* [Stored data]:
··········
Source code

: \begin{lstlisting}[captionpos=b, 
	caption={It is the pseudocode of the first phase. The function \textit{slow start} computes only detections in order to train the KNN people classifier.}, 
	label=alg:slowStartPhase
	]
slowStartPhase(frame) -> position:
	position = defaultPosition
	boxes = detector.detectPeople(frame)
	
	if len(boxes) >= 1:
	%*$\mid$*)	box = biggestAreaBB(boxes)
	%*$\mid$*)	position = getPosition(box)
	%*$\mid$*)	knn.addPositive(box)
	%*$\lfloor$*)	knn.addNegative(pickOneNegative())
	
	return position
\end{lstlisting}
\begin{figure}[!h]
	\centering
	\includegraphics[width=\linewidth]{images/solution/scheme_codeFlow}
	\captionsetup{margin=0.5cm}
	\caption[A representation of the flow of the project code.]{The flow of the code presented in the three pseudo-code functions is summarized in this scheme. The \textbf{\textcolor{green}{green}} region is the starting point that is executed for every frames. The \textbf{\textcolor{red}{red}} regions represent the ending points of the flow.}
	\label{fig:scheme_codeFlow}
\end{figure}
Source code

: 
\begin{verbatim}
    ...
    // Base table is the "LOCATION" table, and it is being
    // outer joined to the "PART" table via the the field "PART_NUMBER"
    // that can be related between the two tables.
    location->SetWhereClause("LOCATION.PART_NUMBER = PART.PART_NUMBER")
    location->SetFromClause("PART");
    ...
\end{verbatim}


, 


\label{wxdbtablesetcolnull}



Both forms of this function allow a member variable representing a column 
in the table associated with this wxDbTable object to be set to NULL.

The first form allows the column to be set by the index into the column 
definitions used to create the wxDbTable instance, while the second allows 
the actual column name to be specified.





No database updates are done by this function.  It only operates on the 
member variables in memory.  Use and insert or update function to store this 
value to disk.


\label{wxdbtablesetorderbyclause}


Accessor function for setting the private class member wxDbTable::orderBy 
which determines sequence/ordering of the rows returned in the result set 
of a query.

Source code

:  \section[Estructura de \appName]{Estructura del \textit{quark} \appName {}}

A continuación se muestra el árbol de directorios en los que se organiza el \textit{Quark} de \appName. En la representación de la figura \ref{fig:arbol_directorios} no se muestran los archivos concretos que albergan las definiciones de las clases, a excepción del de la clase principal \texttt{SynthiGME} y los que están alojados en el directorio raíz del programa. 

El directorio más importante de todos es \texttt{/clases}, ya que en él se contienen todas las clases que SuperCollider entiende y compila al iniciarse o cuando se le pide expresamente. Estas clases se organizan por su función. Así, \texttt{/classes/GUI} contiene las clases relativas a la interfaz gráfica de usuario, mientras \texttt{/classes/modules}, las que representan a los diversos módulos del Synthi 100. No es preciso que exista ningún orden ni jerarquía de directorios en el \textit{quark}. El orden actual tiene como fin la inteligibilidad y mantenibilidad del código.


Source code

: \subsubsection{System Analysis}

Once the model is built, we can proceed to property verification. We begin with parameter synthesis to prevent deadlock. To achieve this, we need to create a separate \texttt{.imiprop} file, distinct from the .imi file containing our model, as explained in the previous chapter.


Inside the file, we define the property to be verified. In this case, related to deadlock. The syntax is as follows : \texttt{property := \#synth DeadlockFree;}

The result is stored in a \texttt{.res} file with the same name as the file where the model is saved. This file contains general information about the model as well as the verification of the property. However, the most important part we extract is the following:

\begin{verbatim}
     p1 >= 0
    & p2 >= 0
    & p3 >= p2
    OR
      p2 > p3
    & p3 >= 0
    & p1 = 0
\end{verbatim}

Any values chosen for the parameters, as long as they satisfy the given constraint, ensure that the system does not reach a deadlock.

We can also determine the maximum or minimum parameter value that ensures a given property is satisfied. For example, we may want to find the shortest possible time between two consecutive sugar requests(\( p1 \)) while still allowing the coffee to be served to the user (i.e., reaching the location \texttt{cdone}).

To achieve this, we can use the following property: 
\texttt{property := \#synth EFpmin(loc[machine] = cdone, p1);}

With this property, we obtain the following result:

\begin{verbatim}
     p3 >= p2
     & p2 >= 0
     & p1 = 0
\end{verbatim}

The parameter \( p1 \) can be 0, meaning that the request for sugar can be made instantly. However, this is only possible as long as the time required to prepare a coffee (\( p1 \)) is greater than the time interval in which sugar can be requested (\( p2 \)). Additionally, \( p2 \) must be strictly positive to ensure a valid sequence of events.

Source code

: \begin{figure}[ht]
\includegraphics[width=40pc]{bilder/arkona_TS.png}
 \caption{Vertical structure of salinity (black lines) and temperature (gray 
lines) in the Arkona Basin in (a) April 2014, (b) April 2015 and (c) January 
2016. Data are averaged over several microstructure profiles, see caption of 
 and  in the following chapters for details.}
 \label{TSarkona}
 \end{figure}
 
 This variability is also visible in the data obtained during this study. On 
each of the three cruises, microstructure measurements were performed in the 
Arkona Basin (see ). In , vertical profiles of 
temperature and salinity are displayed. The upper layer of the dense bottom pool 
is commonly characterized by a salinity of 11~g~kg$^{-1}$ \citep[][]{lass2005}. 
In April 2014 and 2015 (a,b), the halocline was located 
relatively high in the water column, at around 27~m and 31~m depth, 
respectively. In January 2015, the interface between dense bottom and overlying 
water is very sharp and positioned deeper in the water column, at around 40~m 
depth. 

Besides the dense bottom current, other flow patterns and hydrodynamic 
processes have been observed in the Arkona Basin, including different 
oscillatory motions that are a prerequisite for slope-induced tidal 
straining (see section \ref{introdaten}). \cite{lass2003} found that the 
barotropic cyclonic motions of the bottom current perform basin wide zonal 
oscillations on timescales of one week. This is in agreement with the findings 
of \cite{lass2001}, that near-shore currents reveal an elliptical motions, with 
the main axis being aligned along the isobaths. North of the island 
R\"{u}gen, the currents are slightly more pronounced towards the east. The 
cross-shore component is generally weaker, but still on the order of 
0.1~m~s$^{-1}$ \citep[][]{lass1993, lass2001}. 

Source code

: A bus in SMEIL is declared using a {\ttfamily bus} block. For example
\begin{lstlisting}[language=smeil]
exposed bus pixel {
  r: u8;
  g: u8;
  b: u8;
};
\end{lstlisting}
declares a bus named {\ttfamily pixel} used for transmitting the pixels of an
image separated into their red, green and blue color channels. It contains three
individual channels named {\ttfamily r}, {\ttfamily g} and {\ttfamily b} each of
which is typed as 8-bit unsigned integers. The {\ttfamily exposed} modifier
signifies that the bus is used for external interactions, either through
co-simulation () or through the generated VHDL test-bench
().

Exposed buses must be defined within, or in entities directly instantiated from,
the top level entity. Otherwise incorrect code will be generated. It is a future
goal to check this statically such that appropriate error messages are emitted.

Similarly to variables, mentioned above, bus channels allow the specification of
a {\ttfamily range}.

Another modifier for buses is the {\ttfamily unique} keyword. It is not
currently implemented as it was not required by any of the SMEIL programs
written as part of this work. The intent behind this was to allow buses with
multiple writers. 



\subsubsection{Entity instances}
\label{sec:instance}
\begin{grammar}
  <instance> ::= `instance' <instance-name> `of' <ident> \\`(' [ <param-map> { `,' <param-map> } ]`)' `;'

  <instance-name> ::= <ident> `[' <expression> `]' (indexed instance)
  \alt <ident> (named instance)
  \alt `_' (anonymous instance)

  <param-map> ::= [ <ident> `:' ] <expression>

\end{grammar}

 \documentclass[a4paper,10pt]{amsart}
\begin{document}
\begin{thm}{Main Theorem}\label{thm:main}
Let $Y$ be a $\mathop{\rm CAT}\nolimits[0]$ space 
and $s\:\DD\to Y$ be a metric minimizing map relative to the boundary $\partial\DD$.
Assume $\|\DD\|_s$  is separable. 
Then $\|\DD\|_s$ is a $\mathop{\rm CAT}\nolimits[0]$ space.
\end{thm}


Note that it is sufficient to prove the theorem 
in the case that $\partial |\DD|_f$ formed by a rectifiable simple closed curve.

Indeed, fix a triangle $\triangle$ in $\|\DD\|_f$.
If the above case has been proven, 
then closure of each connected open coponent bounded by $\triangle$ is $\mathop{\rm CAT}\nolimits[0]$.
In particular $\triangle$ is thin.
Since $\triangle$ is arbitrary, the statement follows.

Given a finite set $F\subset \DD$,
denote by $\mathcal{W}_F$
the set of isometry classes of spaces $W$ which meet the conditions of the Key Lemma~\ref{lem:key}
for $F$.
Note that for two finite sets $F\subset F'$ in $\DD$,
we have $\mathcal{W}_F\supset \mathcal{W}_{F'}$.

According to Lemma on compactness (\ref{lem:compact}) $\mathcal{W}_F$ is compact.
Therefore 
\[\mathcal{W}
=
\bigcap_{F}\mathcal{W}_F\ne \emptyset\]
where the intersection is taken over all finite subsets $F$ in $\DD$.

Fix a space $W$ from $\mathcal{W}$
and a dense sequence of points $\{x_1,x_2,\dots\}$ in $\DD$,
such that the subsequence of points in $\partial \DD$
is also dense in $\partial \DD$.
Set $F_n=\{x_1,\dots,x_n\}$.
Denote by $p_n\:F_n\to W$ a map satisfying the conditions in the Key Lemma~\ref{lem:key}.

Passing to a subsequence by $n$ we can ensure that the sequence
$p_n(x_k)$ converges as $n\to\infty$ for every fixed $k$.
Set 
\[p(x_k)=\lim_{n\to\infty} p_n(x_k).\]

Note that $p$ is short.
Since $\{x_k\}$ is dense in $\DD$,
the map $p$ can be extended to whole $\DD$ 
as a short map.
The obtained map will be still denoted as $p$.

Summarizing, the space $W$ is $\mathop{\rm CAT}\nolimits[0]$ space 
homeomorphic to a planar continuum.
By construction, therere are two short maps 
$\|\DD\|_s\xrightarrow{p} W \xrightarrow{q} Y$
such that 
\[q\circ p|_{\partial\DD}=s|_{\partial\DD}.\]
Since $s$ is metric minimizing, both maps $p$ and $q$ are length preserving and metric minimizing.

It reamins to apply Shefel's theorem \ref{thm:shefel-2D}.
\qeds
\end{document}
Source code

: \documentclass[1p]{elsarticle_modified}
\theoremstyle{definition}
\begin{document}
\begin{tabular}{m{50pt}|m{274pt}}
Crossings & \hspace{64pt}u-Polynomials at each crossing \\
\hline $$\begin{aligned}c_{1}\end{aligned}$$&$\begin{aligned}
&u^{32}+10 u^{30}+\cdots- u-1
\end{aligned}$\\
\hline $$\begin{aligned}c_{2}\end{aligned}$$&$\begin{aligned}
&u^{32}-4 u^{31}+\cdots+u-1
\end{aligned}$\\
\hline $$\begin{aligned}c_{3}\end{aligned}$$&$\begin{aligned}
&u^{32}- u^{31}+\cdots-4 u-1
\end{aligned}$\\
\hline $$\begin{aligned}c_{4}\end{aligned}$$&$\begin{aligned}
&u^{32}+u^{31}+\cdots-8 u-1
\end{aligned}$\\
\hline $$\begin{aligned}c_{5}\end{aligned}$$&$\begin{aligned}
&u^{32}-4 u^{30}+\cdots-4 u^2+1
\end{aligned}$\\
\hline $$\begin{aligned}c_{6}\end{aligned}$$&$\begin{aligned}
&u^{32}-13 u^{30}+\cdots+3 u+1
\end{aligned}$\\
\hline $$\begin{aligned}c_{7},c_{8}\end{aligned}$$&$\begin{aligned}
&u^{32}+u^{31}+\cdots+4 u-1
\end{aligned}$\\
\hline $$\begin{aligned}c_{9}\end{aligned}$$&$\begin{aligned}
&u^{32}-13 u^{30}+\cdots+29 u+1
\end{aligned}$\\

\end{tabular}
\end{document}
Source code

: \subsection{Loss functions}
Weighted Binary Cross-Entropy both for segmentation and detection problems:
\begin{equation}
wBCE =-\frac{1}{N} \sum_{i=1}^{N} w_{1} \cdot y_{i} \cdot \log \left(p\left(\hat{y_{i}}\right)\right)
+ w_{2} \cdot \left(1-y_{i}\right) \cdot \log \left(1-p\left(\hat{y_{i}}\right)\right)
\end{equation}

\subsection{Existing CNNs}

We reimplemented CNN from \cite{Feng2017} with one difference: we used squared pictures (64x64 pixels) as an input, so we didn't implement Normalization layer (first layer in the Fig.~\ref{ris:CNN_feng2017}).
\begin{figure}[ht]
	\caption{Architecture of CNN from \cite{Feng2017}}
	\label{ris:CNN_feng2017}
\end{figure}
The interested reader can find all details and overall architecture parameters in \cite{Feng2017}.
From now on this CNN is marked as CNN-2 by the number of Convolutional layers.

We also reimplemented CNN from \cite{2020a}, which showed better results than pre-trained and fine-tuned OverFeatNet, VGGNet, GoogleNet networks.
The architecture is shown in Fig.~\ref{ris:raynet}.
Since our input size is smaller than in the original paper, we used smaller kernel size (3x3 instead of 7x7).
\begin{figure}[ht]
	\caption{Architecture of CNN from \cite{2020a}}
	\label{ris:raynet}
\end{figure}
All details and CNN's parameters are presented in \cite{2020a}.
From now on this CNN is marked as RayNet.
··········
* [What you will do]:
Your task for the entries above: copy exactly the span starting with the line with "declares a bus" and going on through the line with "the top level", both lines included, and nothing else.

* [Solution to this problem]:
declares a bus named {\ttfamily pixel} used for transmitting the pixels of an
image separated into their red, green and blue color channels. It contains three
individual channels named {\ttfamily r}, {\ttfamily g} and {\ttfamily b} each of
which is typed as 8-bit unsigned integers. The {\ttfamily exposed} modifier
signifies that the bus is used for external interactions, either through
co-simulation () or through the generated VHDL test-bench
().

Exposed buses must be defined within, or in entities directly instantiated from,
the top level entity. Otherwise incorrect code will be generated. It is a future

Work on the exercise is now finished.